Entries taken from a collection
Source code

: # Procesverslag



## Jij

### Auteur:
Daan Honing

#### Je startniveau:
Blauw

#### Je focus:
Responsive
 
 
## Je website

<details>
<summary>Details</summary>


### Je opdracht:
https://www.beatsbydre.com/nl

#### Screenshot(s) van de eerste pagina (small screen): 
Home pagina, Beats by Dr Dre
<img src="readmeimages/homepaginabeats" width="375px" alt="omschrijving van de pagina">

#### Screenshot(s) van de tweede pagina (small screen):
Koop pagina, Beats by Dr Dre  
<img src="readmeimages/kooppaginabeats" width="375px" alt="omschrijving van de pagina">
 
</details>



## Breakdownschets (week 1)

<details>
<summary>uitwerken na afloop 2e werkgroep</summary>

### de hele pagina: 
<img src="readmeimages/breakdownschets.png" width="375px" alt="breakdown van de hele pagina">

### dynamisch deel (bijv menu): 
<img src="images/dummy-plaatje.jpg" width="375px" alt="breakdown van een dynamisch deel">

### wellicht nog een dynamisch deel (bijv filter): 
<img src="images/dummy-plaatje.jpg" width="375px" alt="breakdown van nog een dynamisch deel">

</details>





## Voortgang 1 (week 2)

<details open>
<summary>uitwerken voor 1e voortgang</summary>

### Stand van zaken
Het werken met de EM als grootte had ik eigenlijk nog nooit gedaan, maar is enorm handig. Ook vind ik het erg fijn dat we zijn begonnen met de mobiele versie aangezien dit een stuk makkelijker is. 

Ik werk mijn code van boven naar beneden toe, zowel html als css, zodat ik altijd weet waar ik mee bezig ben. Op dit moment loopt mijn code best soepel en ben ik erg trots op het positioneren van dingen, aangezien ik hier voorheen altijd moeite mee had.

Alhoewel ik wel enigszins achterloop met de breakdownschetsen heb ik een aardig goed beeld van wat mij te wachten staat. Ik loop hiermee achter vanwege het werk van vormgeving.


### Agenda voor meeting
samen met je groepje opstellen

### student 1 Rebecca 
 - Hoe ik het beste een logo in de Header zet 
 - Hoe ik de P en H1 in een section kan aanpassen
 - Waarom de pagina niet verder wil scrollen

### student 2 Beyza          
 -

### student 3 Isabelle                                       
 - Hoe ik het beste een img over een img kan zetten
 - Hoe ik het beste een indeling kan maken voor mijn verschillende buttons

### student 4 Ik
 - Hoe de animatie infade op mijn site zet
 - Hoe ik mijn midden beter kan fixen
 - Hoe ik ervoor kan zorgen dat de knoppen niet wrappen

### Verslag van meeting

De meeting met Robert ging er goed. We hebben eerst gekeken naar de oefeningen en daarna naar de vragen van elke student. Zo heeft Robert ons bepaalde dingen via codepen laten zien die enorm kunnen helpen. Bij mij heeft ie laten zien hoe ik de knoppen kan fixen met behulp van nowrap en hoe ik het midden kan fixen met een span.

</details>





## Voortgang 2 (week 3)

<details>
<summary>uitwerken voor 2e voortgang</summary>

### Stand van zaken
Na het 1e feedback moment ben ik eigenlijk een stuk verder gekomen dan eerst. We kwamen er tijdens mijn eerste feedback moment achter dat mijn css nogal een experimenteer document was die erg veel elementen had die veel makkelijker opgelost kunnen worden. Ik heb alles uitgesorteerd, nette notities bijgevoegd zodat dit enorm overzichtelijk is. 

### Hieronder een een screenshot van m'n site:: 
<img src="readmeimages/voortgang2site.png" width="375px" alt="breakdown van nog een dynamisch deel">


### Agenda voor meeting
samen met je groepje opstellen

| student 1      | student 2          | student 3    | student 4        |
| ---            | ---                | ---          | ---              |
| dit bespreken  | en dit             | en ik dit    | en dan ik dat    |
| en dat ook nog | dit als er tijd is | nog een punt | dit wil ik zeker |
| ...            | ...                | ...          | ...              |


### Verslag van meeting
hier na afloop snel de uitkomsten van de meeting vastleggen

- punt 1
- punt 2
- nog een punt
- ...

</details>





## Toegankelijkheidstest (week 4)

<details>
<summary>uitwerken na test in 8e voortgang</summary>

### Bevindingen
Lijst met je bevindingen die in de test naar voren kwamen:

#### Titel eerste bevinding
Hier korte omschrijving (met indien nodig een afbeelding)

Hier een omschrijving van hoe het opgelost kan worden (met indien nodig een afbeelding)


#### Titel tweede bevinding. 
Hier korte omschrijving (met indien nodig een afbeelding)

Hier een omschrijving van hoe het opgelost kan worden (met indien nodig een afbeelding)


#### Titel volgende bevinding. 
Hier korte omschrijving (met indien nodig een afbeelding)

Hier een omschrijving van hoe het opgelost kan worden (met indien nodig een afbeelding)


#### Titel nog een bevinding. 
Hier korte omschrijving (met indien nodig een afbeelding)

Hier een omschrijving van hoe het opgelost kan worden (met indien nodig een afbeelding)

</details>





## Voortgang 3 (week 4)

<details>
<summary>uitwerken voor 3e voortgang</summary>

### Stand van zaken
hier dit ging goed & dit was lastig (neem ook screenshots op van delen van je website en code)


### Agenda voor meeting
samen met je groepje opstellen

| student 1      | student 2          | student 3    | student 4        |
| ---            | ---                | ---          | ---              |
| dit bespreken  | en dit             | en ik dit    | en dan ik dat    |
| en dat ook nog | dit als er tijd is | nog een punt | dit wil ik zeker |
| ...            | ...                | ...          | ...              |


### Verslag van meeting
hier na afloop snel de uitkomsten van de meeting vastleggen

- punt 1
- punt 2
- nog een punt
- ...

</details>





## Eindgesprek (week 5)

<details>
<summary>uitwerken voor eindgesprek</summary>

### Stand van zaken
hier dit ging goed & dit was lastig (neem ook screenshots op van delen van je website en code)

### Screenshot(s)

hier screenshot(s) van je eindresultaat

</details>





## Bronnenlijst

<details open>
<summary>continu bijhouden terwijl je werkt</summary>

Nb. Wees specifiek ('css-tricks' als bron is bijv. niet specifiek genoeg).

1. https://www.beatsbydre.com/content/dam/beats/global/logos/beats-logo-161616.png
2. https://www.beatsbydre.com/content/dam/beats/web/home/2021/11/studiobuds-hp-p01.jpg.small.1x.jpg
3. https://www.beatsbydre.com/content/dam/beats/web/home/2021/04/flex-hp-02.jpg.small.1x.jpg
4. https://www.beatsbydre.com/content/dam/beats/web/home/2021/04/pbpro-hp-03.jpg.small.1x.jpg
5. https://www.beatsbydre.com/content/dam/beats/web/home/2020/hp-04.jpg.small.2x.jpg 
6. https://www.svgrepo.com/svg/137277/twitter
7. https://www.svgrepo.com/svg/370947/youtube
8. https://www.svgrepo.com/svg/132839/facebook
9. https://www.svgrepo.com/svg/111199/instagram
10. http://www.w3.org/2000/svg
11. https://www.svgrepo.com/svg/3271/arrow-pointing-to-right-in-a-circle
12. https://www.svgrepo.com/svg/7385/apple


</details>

> Exercise description: Give back all the records exactly as they stand.

> Answer to the problem:
Source code

: # Procesverslag



## Jij

### Auteur:
Daan Honing

#### Je startniveau:
Blauw

#### Je focus:
Responsive
 
 
## Je website

<details>
<summary>Details</summary>


### Je opdracht:
https://www.beatsbydre.com/nl

#### Screenshot(s) van de eerste pagina (small screen): 
Home pagina, Beats by Dr Dre
<img src="readmeimages/homepaginabeats" width="375px" alt="omschrijving van de pagina">

#### Screenshot(s) van de tweede pagina (small screen):
Koop pagina, Beats by Dr Dre  
<img src="readmeimages/kooppaginabeats" width="375px" alt="omschrijving van de pagina">
 
</details>



## Breakdownschets (week 1)

<details>
<summary>uitwerken na afloop 2e werkgroep</summary>

### de hele pagina: 
<img src="readmeimages/breakdownschets.png" width="375px" alt="breakdown van de hele pagina">

### dynamisch deel (bijv menu): 
<img src="images/dummy-plaatje.jpg" width="375px" alt="breakdown van een dynamisch deel">

### wellicht nog een dynamisch deel (bijv filter): 
<img src="images/dummy-plaatje.jpg" width="375px" alt="breakdown van nog een dynamisch deel">

</details>





## Voortgang 1 (week 2)

<details open>
<summary>uitwerken voor 1e voortgang</summary>

### Stand van zaken
Het werken met de EM als grootte had ik eigenlijk nog nooit gedaan, maar is enorm handig. Ook vind ik het erg fijn dat we zijn begonnen met de mobiele versie aangezien dit een stuk makkelijker is. 

Ik werk mijn code van boven naar beneden toe, zowel html als css, zodat ik altijd weet waar ik mee bezig ben. Op dit moment loopt mijn code best soepel en ben ik erg trots op het positioneren van dingen, aangezien ik hier voorheen altijd moeite mee had.

Alhoewel ik wel enigszins achterloop met de breakdownschetsen heb ik een aardig goed beeld van wat mij te wachten staat. Ik loop hiermee achter vanwege het werk van vormgeving.


### Agenda voor meeting
samen met je groepje opstellen

### student 1 Rebecca 
 - Hoe ik het beste een logo in de Header zet 
 - Hoe ik de P en H1 in een section kan aanpassen
 - Waarom de pagina niet verder wil scrollen

### student 2 Beyza          
 -

### student 3 Isabelle                                       
 - Hoe ik het beste een img over een img kan zetten
 - Hoe ik het beste een indeling kan maken voor mijn verschillende buttons

### student 4 Ik
 - Hoe de animatie infade op mijn site zet
 - Hoe ik mijn midden beter kan fixen
 - Hoe ik ervoor kan zorgen dat de knoppen niet wrappen

### Verslag van meeting

De meeting met Robert ging er goed. We hebben eerst gekeken naar de oefeningen en daarna naar de vragen van elke student. Zo heeft Robert ons bepaalde dingen via codepen laten zien die enorm kunnen helpen. Bij mij heeft ie laten zien hoe ik de knoppen kan fixen met behulp van nowrap en hoe ik het midden kan fixen met een span.

</details>





## Voortgang 2 (week 3)

<details>
<summary>uitwerken voor 2e voortgang</summary>

### Stand van zaken
Na het 1e feedback moment ben ik eigenlijk een stuk verder gekomen dan eerst. We kwamen er tijdens mijn eerste feedback moment achter dat mijn css nogal een experimenteer document was die erg veel elementen had die veel makkelijker opgelost kunnen worden. Ik heb alles uitgesorteerd, nette notities bijgevoegd zodat dit enorm overzichtelijk is. 

### Hieronder een een screenshot van m'n site:: 
<img src="readmeimages/voortgang2site.png" width="375px" alt="breakdown van nog een dynamisch deel">


### Agenda voor meeting
samen met je groepje opstellen

| student 1      | student 2          | student 3    | student 4        |
| ---            | ---                | ---          | ---              |
| dit bespreken  | en dit             | en ik dit    | en dan ik dat    |
| en dat ook nog | dit als er tijd is | nog een punt | dit wil ik zeker |
| ...            | ...                | ...          | ...              |


### Verslag van meeting
hier na afloop snel de uitkomsten van de meeting vastleggen

- punt 1
- punt 2
- nog een punt
- ...

</details>





## Toegankelijkheidstest (week 4)

<details>
<summary>uitwerken na test in 8e voortgang</summary>

### Bevindingen
Lijst met je bevindingen die in de test naar voren kwamen:

#### Titel eerste bevinding
Hier korte omschrijving (met indien nodig een afbeelding)

Hier een omschrijving van hoe het opgelost kan worden (met indien nodig een afbeelding)


#### Titel tweede bevinding. 
Hier korte omschrijving (met indien nodig een afbeelding)

Hier een omschrijving van hoe het opgelost kan worden (met indien nodig een afbeelding)


#### Titel volgende bevinding. 
Hier korte omschrijving (met indien nodig een afbeelding)

Hier een omschrijving van hoe het opgelost kan worden (met indien nodig een afbeelding)


#### Titel nog een bevinding. 
Hier korte omschrijving (met indien nodig een afbeelding)

Hier een omschrijving van hoe het opgelost kan worden (met indien nodig een afbeelding)

</details>





## Voortgang 3 (week 4)

<details>
<summary>uitwerken voor 3e voortgang</summary>

### Stand van zaken
hier dit ging goed & dit was lastig (neem ook screenshots op van delen van je website en code)


### Agenda voor meeting
samen met je groepje opstellen

| student 1      | student 2          | student 3    | student 4        |
| ---            | ---                | ---          | ---              |
| dit bespreken  | en dit             | en ik dit    | en dan ik dat    |
| en dat ook nog | dit als er tijd is | nog een punt | dit wil ik zeker |
| ...            | ...                | ...          | ...              |


### Verslag van meeting
hier na afloop snel de uitkomsten van de meeting vastleggen

- punt 1
- punt 2
- nog een punt
- ...

</details>





## Eindgesprek (week 5)

<details>
<summary>uitwerken voor eindgesprek</summary>

### Stand van zaken
hier dit ging goed & dit was lastig (neem ook screenshots op van delen van je website en code)

### Screenshot(s)

hier screenshot(s) van je eindresultaat

</details>





## Bronnenlijst

<details open>
<summary>continu bijhouden terwijl je werkt</summary>

Nb. Wees specifiek ('css-tricks' als bron is bijv. niet specifiek genoeg).

1. https://www.beatsbydre.com/content/dam/beats/global/logos/beats-logo-161616.png
2. https://www.beatsbydre.com/content/dam/beats/web/home/2021/11/studiobuds-hp-p01.jpg.small.1x.jpg
3. https://www.beatsbydre.com/content/dam/beats/web/home/2021/04/flex-hp-02.jpg.small.1x.jpg
4. https://www.beatsbydre.com/content/dam/beats/web/home/2021/04/pbpro-hp-03.jpg.small.1x.jpg
5. https://www.beatsbydre.com/content/dam/beats/web/home/2020/hp-04.jpg.small.2x.jpg 
6. https://www.svgrepo.com/svg/137277/twitter
7. https://www.svgrepo.com/svg/370947/youtube
8. https://www.svgrepo.com/svg/132839/facebook
9. https://www.svgrepo.com/svg/111199/instagram
10. http://www.w3.org/2000/svg
11. https://www.svgrepo.com/svg/3271/arrow-pointing-to-right-in-a-circle
12. https://www.svgrepo.com/svg/7385/apple


</details>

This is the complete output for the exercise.